Deployment / Security / Strong Names

[Jimski]

Hi all,

I am creating an assembly that will access a database to return record
details.

I need to deploy it to a 3rd Party and they will then be able to use
the assembly in their code to access the methods contained within the
assembly. As this assembly will effectively access the database then I
need to provide some security to stop unwanted access.

I am confused. If I deploy this assembly with a strong name and a
public key what will stop another user copying the assembly and
accessing it themselves using say reflection? I am slightly unsure what
I will need to provide the 3rd party with to allow them access to the
assembly and what I will need to do with the assembly to stop "anybody"
accessing it?

Could somebody please offer some advice please?


Thanks in advance
Jimski

 

[Bruce Wood]

Strong naming and the GAC give you some assurances, but not all of the
ones you're after, so I think you'll need more than just a strong name.

First of all, a strong name helps out with versioning, so if you're
deploying to a third party then you should definitely use strong
naming.
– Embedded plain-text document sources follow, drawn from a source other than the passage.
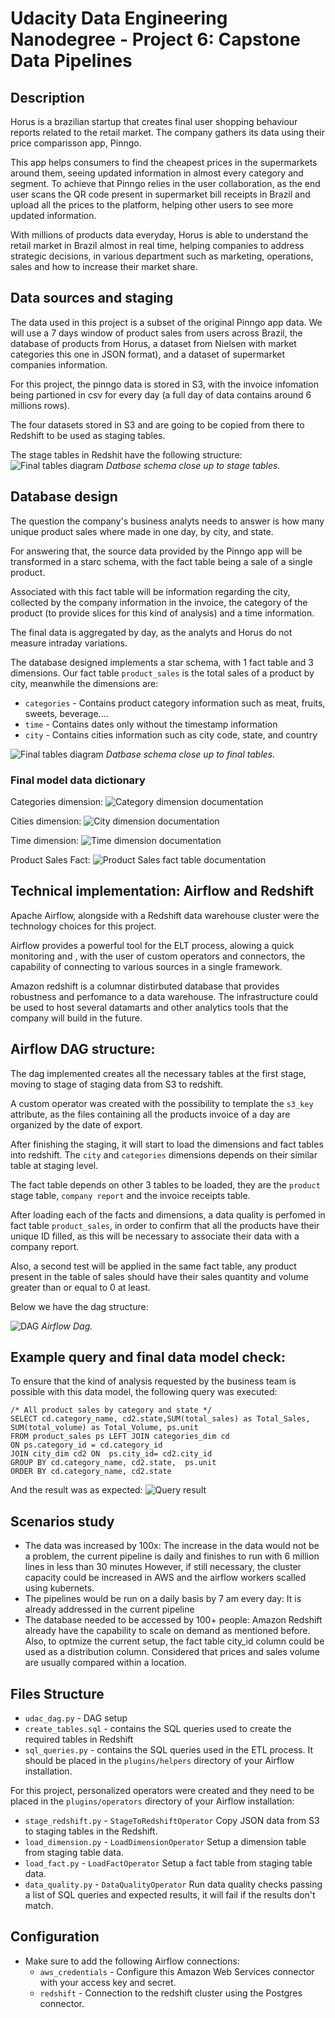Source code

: # Udacity Data Engineering Nanodegree - Project 6: Capstone Data Pipelines

## Description

Horus is a brazilian startup that creates final user shopping behaviour reports related to the retail market. The company gathers its data using their price comparisson app, Pinngo.

This app helps consumers to find the cheapest prices in the supermarkets around them, seeing updated information in almost every category and segment. To achieve that Pinngo relies in the user collaboration,
as the end user scans the QR code present in supermarket bill receipts in Brazil and upload all the prices to the platform, helping other users to see more updated information.

With millions of products data everyday, Horus is able to understand the retail market in Brazil almost in real time, helping companies to address strategic decisions, in various department such as marketing, operations, sales and how to increase their market share.


## Data sources and staging

The data used in this project is a subset of the original Pinngo app data.  We will use a 7 days window of product sales from users across Brazil, the database of products from Horus,
a dataset from Nielsen with market categories this one in JSON format), and a dataset of supermarket companies information.

For this project, the pinngo data is stored in S3, with the invoice infomation being partioned in csv for every day (a full day of data contains around 6 millions rows).

The four datasets stored in S3 and are going to be copied from there to Redshift to be used as staging tables.

The stage tables in Redshit have the following structure:
![Final tables diagram](staging_tables.png)
_*Datbase schema close up to stage tables.*_

## Database design
The question the company's business analyts needs to answer is how many unique product sales where made in one day, by city, and state. 

For answering that,  the source data provided by the Pinngo app will be transformed in a starc schema, with the fact table being a sale of a single product.

Associated with this fact table will be information regarding the city, collected by the company information in the invoice, the category of the product (to provide slices for this kind of analysis) and a time information.

The final data is aggregated by day, as the analyts and Horus do not measure intraday variations.

The database designed implements a star schema, with 1 fact table and 3 dimensions. Our fact table `product_sales` is the total sales of a product by city, meanwhile the dimensions are:
* `categories` - Contains product category information such as meat, fruits, sweets, beverage....
* `time` - Contains dates only without the timestamp information
* `city` - Contains cities information such as city code, state, and country
 
![Final tables diagram](star_schema.png)
_*Datbase schema close up to final tables.*_


### Final model data dictionary

Categories dimension:
![Category dimension documentation](categories_dict.png)

Cities dimension:
![City dimension documentation](cities_dict.png)

Time dimension:
![Time dimension documentation](time_dict.png)

Product Sales Fact:
![Product Sales fact table documentation](fact_dict.png)


## Technical implementation: Airflow and Redshift

Apache Airflow, alongside with a Redshift data warehouse cluster were the technology choices for this project.

Airflow provides a powerful tool for the ELT process, alowing a quick monitoring and , with the user of custom operators and connectors, the capability of connecting to various sources in a single framework.

Amazon redshift is a columnar distirbuted database that provides robustness and perfomance to a data warehouse. The infrastructure could be used to host several datamarts and other analytics tools that the company will build in the future.

## Airflow DAG structure:
The dag implemented creates all the necessary tables at the first stage, moving to stage of staging data from S3 to redshift. 

A custom operator was created with the possibility to template the `s3_key` attribute, as the files containing all the products invoice of a day are organized by the date of export.

After finishing the staging, it will start to load the dimensions and fact tables into redshift. The `city` and `categories` dimensions depends on their similar table at staging level.

The fact table depends on other 3 tables to be loaded, they are the `product` stage table, `company report` and the invoice receipts table.

After loading each of the facts and dimensions, a data quality is perfomed in fact table `product_sales`, in order to confirm that all the products have their unique ID filled, as this will be necessary to associate their data with a company report.

Also, a second test will be applied in the same fact table, any product present in the table of sales should have their sales quantity and volume greater than or equal to 0 at least. 

Below we have the dag structure:

![DAG](dag_structure.png)
_*Airflow Dag.*_


## Example query and final data model check:

To ensure that the kind of analysis requested by the business team is possible with this data model, the following query was executed:
```
/* All product sales by category and state */
SELECT cd.category_name, cd2.state,SUM(total_sales) as Total_Sales, SUM(total_volume) as Total_Volume, ps.unit 
FROM product_sales ps LEFT JOIN categories_dim cd 
ON ps.category_id = cd.category_id
JOIN city_dim cd2 ON  ps.city_id= cd2.city_id
GROUP BY cd.category_name, cd2.state,  ps.unit
ORDER BY cd.category_name, cd2.state

```

And the result was as expected:
![Query result](query_result.png)
## Scenarios study

* The data was increased by 100x: The increase in the data would not be a problem, the current pipeline is daily and finishes to run with 6 million lines in less than 30 minutes However, if still necessary, the cluster capacity could be increased in AWS and the airflow workers scalled using kubernets.
* The pipelines would be run on a daily basis by 7 am every day: It is already addressed in the current pipeline
* The database needed to be accessed by 100+ people: Amazon Redshift already have the capability to scale on demand as mentioned before. Also, to optmize the current setup, the fact table city_id column could be used as a distribution column. Considered that prices and sales volume are usually compared within a location.



## Files Structure

* `udac_dag.py` - DAG setup
* `create_tables.sql` - contains the SQL queries used to create the required tables in Redshift
* `sql_queries.py` - contains the SQL queries used in the ETL process. It should be placed in the `plugins/helpers` directory of your Airflow installation.

For this project, personalized operators were created and they need to be placed in the `plugins/operators` directory of your Airflow installation:
* `stage_redshift.py` - `StageToRedshiftOperator` Copy JSON data from S3 to staging tables in the Redshift.
* `load_dimension.py` - `LoadDimensionOperator` Setup a dimension table from staging table data.
* `load_fact.py` -  `LoadFactOperator` Setup a fact table from staging table data.
* `data_quality.py` - `DataQualityOperator` Run data quality checks passing a list of SQL queries and expected results, it will fail if the results don't match.

## Configuration

* Make sure to add the following Airflow connections:
    * `aws_credentials` - Configure this Amazon Web Services connector with your access key and secret.
    * `redshift` - Connection to the redshift cluster using the Postgres connector.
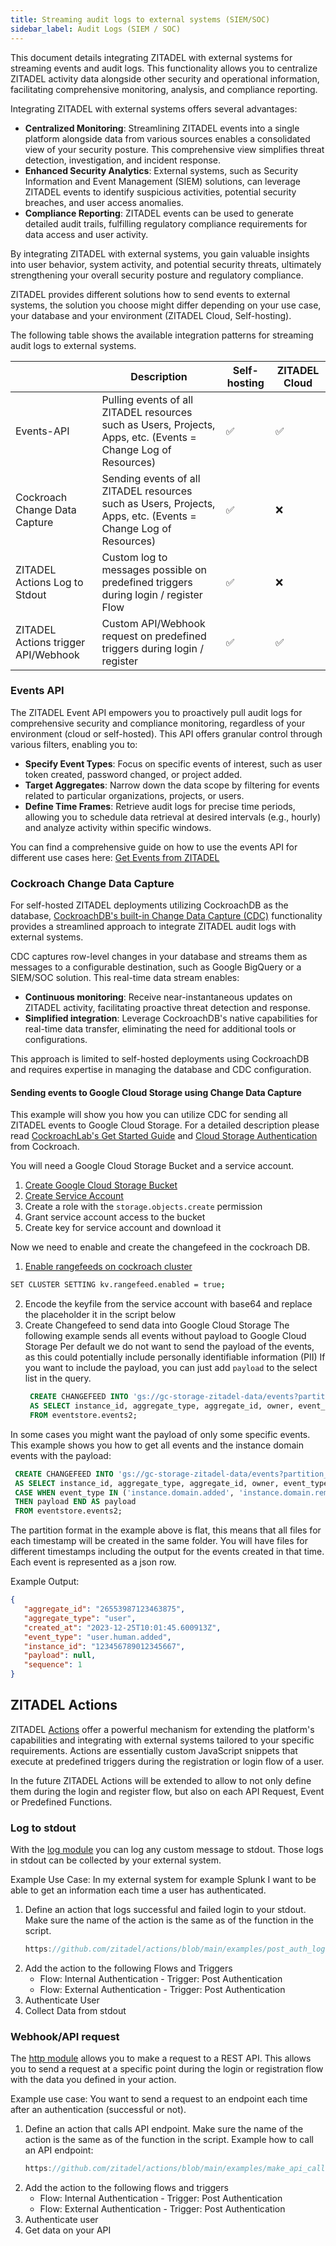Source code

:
 ```yaml
---
title: Streaming audit logs to external systems (SIEM/SOC)
sidebar_label: Audit Logs (SIEM / SOC)
---
```


This document details integrating ZITADEL with external systems for streaming events and audit logs. 
This functionality allows you to centralize ZITADEL activity data alongside other security and operational information, facilitating comprehensive monitoring, analysis, and compliance reporting.

Integrating ZITADEL with external systems offers several advantages:
- **Centralized Monitoring**: Streamlining ZITADEL events into a single platform alongside data from various sources enables a consolidated view of your security posture. This comprehensive view simplifies threat detection, investigation, and incident response.
- **Enhanced Security Analytics**: External systems, such as Security Information and Event Management (SIEM) solutions, can leverage ZITADEL events to identify suspicious activities, potential security breaches, and user access anomalies.
- **Compliance Reporting**: ZITADEL events can be used to generate detailed audit trails, fulfilling regulatory compliance requirements for data access and user activity.

By integrating ZITADEL with external systems, you gain valuable insights into user behavior, system activity, and potential security threats, ultimately strengthening your overall security posture and regulatory compliance.

ZITADEL provides different solutions how to send events to external systems, the solution you choose might differ depending on your use case, your database and your environment (ZITADEL Cloud, Self-hosting).

The following table shows the available integration patterns for streaming audit logs to external systems.

|                                     | Description                                                                                                    | Self-hosting | ZITADEL Cloud |
|-------------------------------------|----------------------------------------------------------------------------------------------------------------|-------------|---------------|
| Events-API                          | Pulling events of all ZITADEL resources such as Users, Projects, Apps, etc. (Events = Change Log of Resources) | ✅           | ✅             |
| Cockroach Change Data Capture       | Sending events of all ZITADEL resources such as Users, Projects, Apps, etc. (Events = Change Log of Resources) | ✅           | ❌             |
| ZITADEL Actions Log to Stdout       | Custom log to messages possible on predefined triggers during login / register Flow                            | ✅           | ❌             |
| ZITADEL Actions trigger API/Webhook | Custom API/Webhook request on predefined triggers during login / register                                      | ✅           | ✅             |

### Events API

The ZITADEL Event API empowers you to proactively pull audit logs for comprehensive security and compliance monitoring, regardless of your environment (cloud or self-hosted). 
This API offers granular control through various filters, enabling you to:
- **Specify Event Types**: Focus on specific events of interest, such as user token created, password changed, or project added.
- **Target Aggregates**: Narrow down the data scope by filtering for events related to particular organizations, projects, or users.
- **Define Time Frames**: Retrieve audit logs for precise time periods, allowing you to schedule data retrieval at desired intervals (e.g., hourly) and analyze activity within specific windows.

You can find a comprehensive guide on how to use the events API for different use cases here: [Get Events from ZITADEL](/docs/guides/integrate/event-api)

### Cockroach Change Data Capture

For self-hosted ZITADEL deployments utilizing CockroachDB as the database, [CockroachDB's built-in Change Data Capture (CDC)](https://www.cockroachlabs.com/docs/stable/change-data-capture-overview) functionality provides a streamlined approach to integrate ZITADEL audit logs with external systems.

CDC captures row-level changes in your database and streams them as messages to a configurable destination, such as Google BigQuery or a SIEM/SOC solution. This real-time data stream enables:
- **Continuous monitoring**: Receive near-instantaneous updates on ZITADEL activity, facilitating proactive threat detection and response.
- **Simplified integration**: Leverage CockroachDB's native capabilities for real-time data transfer, eliminating the need for additional tools or configurations.

This approach is limited to self-hosted deployments using CockroachDB and requires expertise in managing the database and CDC configuration.

#### Sending events to Google Cloud Storage using Change Data Capture

This example will show you how you can utilize CDC for sending all ZITADEL events to Google Cloud Storage.
For a detailed description please read [CockroachLab's Get Started Guide](https://www.cockroachlabs.com/docs/v23.2/create-and-configure-changefeeds) and [Cloud Storage Authentication](https://www.cockroachlabs.com/docs/v23.2/cloud-storage-authentication?filters=gcs#set-up-google-cloud-storage-assume-role) from Cockroach.

You will need a Google Cloud Storage Bucket and a service account.
1. [Create Google Cloud Storage Bucket](https://cloud.google.com/storage/docs/creating-buckets)
2. [Create Service Account](https://cloud.google.com/iam/docs/service-accounts-create)
3. Create a role with the `storage.objects.create` permission
4. Grant service account access to the bucket
5. Create key for service account and download it

Now we need to enable and create the changefeed in the cockroach DB.
1. [Enable rangefeeds on cockroach cluster](https://www.cockroachlabs.com/docs/v23.2/create-and-configure-changefeeds#enable-rangefeeds)
  ```bash
  SET CLUSTER SETTING kv.rangefeed.enabled = true;
  ```
2. Encode the keyfile from the service account with base64 and replace the placeholder it in the script below
3. Create Changefeed to send data into Google Cloud Storage
   The following example sends all events without payload to Google Cloud Storage
   Per default we do not want to send the payload of the events, as this could potentially include personally identifiable information (PII)
   If you want to include the payload, you can just add `payload` to the select list in the query.  
   ```sql
    CREATE CHANGEFEED INTO 'gs://gc-storage-zitadel-data/events?partition_format=flat&AUTH=specified&CREDENTIALS=base64encodedkey' 
    AS SELECT instance_id, aggregate_type, aggregate_id, owner, event_type, sequence, created_at 
    FROM eventstore.events2;
   ```

In some cases you might want the payload of only some specific events.
This example shows you how to get all events and the instance domain events with the payload:
   ```sql
    CREATE CHANGEFEED INTO 'gs://gc-storage-zitadel-data/events?partition_format=flat&AUTH=specified&CREDENTIALS=base64encodedkey' 
    AS SELECT instance_id, aggregate_type, aggregate_id, owner, event_type, sequence, created_at 
    CASE WHEN event_type IN ('instance.domain.added', 'instance.domain.removed', 'instance.domain.primary.set' ) 
    THEN payload END AS payload 
    FROM eventstore.events2;
   ```

The partition format in the example above is flat, this means that all files for each timestamp will be created in the same folder.
You will have files for different timestamps including the output for the events created in that time.
Each event is represented as a json row.

Example Output:
```json lines
{
   "aggregate_id": "26553987123463875", 
   "aggregate_type": "user",
   "created_at": "2023-12-25T10:01:45.600913Z",
   "event_type": "user.human.added",
   "instance_id": "123456789012345667", 
   "payload": null,
   "sequence": 1
}
```

## ZITADEL Actions

ZITADEL [Actions](/docs/concepts/features/actions) offer a powerful mechanism for extending the platform's capabilities and integrating with external systems tailored to your specific requirements. 
Actions are essentially custom JavaScript snippets that execute at predefined triggers during the registration or login flow of a user.

In the future ZITADEL Actions will be extended to allow to not only define them during the login and register flow, but also on each API Request, Event or Predefined Functions.

### Log to stdout

With the [log module](/docs/apis/actions/modules#log) you can log any custom message to stdout.
Those logs in stdout can be collected by your external system.

Example Use Case:
In my external system for example Splunk I want to be able to get an information each time a user has authenticated.

1. Define an action that logs successful and failed login to your stdout.
   Make sure the name of the action is the same as of the function in the script.
   ```ts reference
   https://github.com/zitadel/actions/blob/main/examples/post_auth_log.js
   ```
2. Add the action to the following Flows and Triggers
   - Flow: Internal Authentication - Trigger: Post Authentication
   - Flow: External Authentication - Trigger: Post Authentication
3. Authenticate User
4. Collect Data from stdout

### Webhook/API request

The [http module](/docs/apis/actions/modules#http) allows you to make a request to a REST API. 
This allows you to send a request at a specific point during the login or registration flow with the data you defined in your action.

Example use case:
You want to send a request to an endpoint each time after an authentication (successful or not).

1. Define an action that calls API endpoint.
   Make sure the name of the action is the same as of the function in the script.
   Example how to call an API endpoint:
   ```ts reference
   https://github.com/zitadel/actions/blob/main/examples/make_api_call.js
   ```
2. Add the action to the following flows and triggers
   - Flow: Internal Authentication - Trigger: Post Authentication
   - Flow: External Authentication - Trigger: Post Authentication
3. Authenticate user
4. Get data on your API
That way if you release v2.0 of your code and the third party's
application depends upon v1.0, it won't break the contract, at least.
(The data is a whole other question, of course.)

The second thing that a strong name gives you is assurance that nobody
else can hack your code, alter it, and pass it off as your oroginal
DLL. Insert a trojan, for example.

However, it's still a DLL, and anyone can call it. I'm sure that there
are schemes for preventing unauthorized access. (Have to unlock the DLL
with a password, or some other such thing?) I've never tried doing it,
though, so someone else will have to comment on best practices.

Have you tried asking in / looking in microsoft.public.dotnet.security?